### TASK TO CARRY OUT
What is needed is an exact retyping of each entry, pictures excluded.

### SOURCE RECORDS
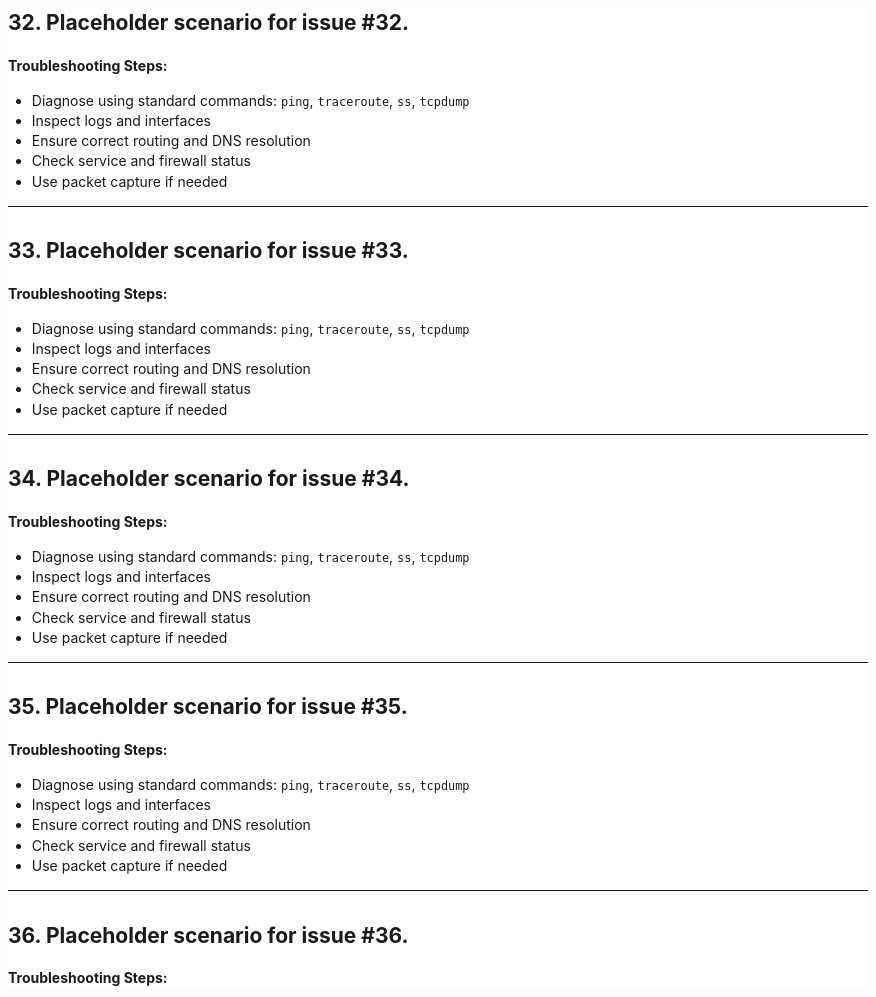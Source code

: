 
## 32. Placeholder scenario for issue #32.

**Troubleshooting Steps:**

- Diagnose using standard commands: `ping`, `traceroute`, `ss`, `tcpdump`
- Inspect logs and interfaces
- Ensure correct routing and DNS resolution
- Check service and firewall status
- Use packet capture if needed

---

## 33. Placeholder scenario for issue #33.

**Troubleshooting Steps:**

- Diagnose using standard commands: `ping`, `traceroute`, `ss`, `tcpdump`
- Inspect logs and interfaces
- Ensure correct routing and DNS resolution
- Check service and firewall status
- Use packet capture if needed

---

## 34. Placeholder scenario for issue #34.

**Troubleshooting Steps:**

- Diagnose using standard commands: `ping`, `traceroute`, `ss`, `tcpdump`
- Inspect logs and interfaces
- Ensure correct routing and DNS resolution
- Check service and firewall status
- Use packet capture if needed

---

## 35. Placeholder scenario for issue #35.

**Troubleshooting Steps:**

- Diagnose using standard commands: `ping`, `traceroute`, `ss`, `tcpdump`
- Inspect logs and interfaces
- Ensure correct routing and DNS resolution
- Check service and firewall status
- Use packet capture if needed

---

## 36. Placeholder scenario for issue #36.

**Troubleshooting Steps:**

### OUTPUT
Source code

: 
## 32. Placeholder scenario for issue #32.

**Troubleshooting Steps:**

- Diagnose using standard commands: `ping`, `traceroute`, `ss`, `tcpdump`
- Inspect logs and interfaces
- Ensure correct routing and DNS resolution
- Check service and firewall status
- Use packet capture if needed

---

## 33. Placeholder scenario for issue #33.

**Troubleshooting Steps:**

- Diagnose using standard commands: `ping`, `traceroute`, `ss`, `tcpdump`
- Inspect logs and interfaces
- Ensure correct routing and DNS resolution
- Check service and firewall status
- Use packet capture if needed

---

## 34. Placeholder scenario for issue #34.

**Troubleshooting Steps:**

- Diagnose using standard commands: `ping`, `traceroute`, `ss`, `tcpdump`
- Inspect logs and interfaces
- Ensure correct routing and DNS resolution
- Check service and firewall status
- Use packet capture if needed

---

## 35. Placeholder scenario for issue #35.

**Troubleshooting Steps:**

- Diagnose using standard commands: `ping`, `traceroute`, `ss`, `tcpdump`
- Inspect logs and interfaces
- Ensure correct routing and DNS resolution
- Check service and firewall status
- Use packet capture if needed

---

## 36. Placeholder scenario for issue #36.

**Troubleshooting Steps:**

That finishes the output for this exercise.